L'auteur montre ensuite comment les soldats allemands eux-mêmes, aux côtés de leurs généraux, commencent à comprendre que la guerre à l'est ne sera pas courte et facile. La résistance des soldats soviétiques et le climat prélèvent leur dîme. Nagorski rappelle le rôle des divisions "sibériennes", même s'il a été exagéré. En revanche, il présente assez mal le déroulement de la contre-offensive soviétique, préférant s'intéresser à l'état de délabrement des troupes allemandes et à l'obstination d'Hitler de vouloir s'accrocher à tout prix au terrain, puis des désirs insensés de Staline de contre-attaque généralisée, qui se terminent par de sanglants échecs début 1942. Il montre ensuite comment le dictateur soviétique, au moment de la visite d'Anthony Eden en décembre 1941, a déjà des arrière-pensées pour l'après-guerre et louvoie avec le gouvernement polonais en exil. Nagorski revient aussi sur le rôle du général Vlassov, qui mène une partie de la contre-offensive soviétique, avant d'être capturé en juillet 1942 et de prendre la tête d'un mouvement de collaboration avec les Allemands. Il conclut son récit par la présentation du désastre devant Rjev.
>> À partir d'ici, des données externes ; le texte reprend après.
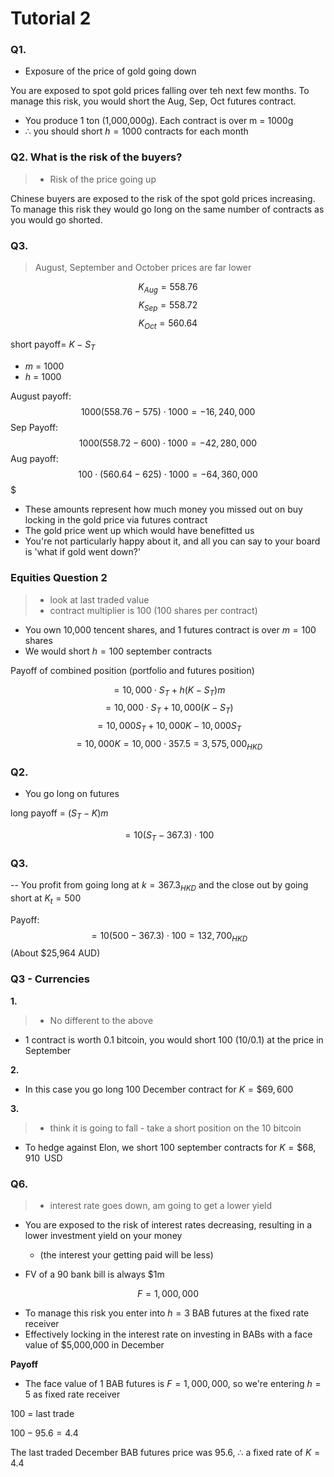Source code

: # Tutorial 2

### Q1. 
- Exposure of the price of gold going down

You are exposed to spot gold prices falling over teh next few months. To manage this risk, you would short the Aug, Sep, Oct futures contract.

- You produce 1 ton (1,000,000g). Each contract is over m = 1000g
- $\therefore$ you should short $h=1000$ contracts for each month

### Q2. What is the risk of the buyers?
> - Risk of the price going up

Chinese buyers are exposed to the risk of the spot gold prices increasing.
To manage this risk they would go long on the same number of contracts as you would go shorted.

### Q3.
> August, September and October prices are far lower

$$K_{Aug} = 558.76$$
$$K_{Sep} = 558.72$$
$$K_{Oct} = 560.64$$

short payoff= $K − S_{T}$

- $m$ = 1000
- $h$ = 1000

August payoff:
$$1000(558.76-575)\cdot 1000 = -16, 240,000$$
Sep Payoff:
$$1000(558.72-600)\cdot 1000 = -42, 280,000$$
Aug payoff:
$$100 \cdot (560.64 - 625) \cdot 1000 = -64, 360, 000$$$

- These amounts represent how much money you missed out on buy locking in the gold price via futures contract
- The gold price went up which would have benefitted us
- You're not particularly happy about it, and all you can say to your board is 'what if gold went down?'


### Equities Question 2
> - look at last traded value
> - contract multiplier is 100 (100 shares per contract)


- You own 10,000 tencent shares, and 1 futures contract is over $m=100$ shares
- We would short $h=100$ september contracts

Payoff of combined position (portfolio and futures position)

$$= 10,000\cdot S_{T} + h(K-S_{T})m$$
$$= 10,000 \cdot S_{T} + 10,000(K-S_{T})$$
$$= 10,000S_{T} + 10,000K -10,000S_{T}$$
$$=10,000K = 10,000\cdot 357.5 = 3,575,000_{HKD}$$

### Q2.
- You go long on futures

long payoff = $(S_{T} − K)m$

$$= 10(S_{T} - 367.3)\cdot 100$$

### Q3. 
-- You profit from going long at $k=367.3_{HKD}$ and the close out by going short at $K_{t} = 500$

Payoff:
$$= 10(500 - 367.3)\cdot 100 = 132,700_{HKD}$$
(About $25,964 AUD)

### Q3 - Currencies
**1.**

> - No different to the above

- 1 contract is worth 0.1 bitcoin, you would short 100 (10/0.1) at the price in September

**2.**

- In this case you go long 100 December contract for $K = \$69,600$

**3.**
>- think it is going to fall - take a short position on the 10 bitcoin
- To hedge against Elon, we short 100 september contracts for $K = \$68,910 \; \; \text{USD}$

### Q6.
> - interest rate goes down, am going to get a lower yield

- You are exposed to the risk of interest rates decreasing, resulting in a lower investment yield on your money
  - (the interest your getting paid will be less)

- FV of a 90 bank bill is always $1m 

$$F=1,000,000$$

- To manage this risk you enter into $h=3$ BAB futures at the fixed rate receiver
- Effectively locking in the interest rate on investing in BABs with a face value of \$5,000,000 in December

**Payoff**
- The face value of 1 BAB futures is $F=1,000,000$, so we're entering $h=5$ as fixed rate receiver

$100$ = last trade

$100-95.6 = 4.4%$

The last traded December BAB futures price was 95.6, $\therefore$ a fixed rate of $K=4.4%$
En conclusion -dans le dernier chapitre, Nagorski explique combien la politique de terreur de Staline a provoqué une bonne partie du désastre de 1941. Mais il rejette aussi la traditionnelle cause du climat comme expliquant la défaite allemande. Hitler ses généraux ont commis plusieurs erreurs, dont la principale reste pour lui de ne pas s'être concentré sur Moscou assez tôt. La bataille de Moscou est donc bien l'un des tournants de la Seconde Guerre mondiale : une défaite psychologique pour les Allemands, une victoire précaire pour les Soviétiques, remportée à un prix des plus élevés, le plus élevé du conflit (sic). 

On a donc là un travail de journaliste, dont le côté le plus intéressant reste assurément les détails fournis par des témoignages inédits (comme l'évacuation de la momie de Lénine s le 3 juillet 1941). Malheureusement, l'ensemble manque quelque peu de recul et peine parfois à s'élever au-dessus de considérations simplistes, voire pèche par absence réelle de matière sur l'histoire militaire à proprement parler, en dépit d'intéressantes remarques sur le contexte diplomatique. De ce côté-là, la bibliographie, plutôt conséquente, a sans doute été insuffisamment exploitée. Il y a aussià l'oeuvre une vision très négative, finalement, de l'URSS et de Staline, certes en grande partie fondée, mais un peu trop omniprésente au fil des pages. Enfin, cette traduction française n'est pas forcément parfaite. Utile, mais pas indispensable.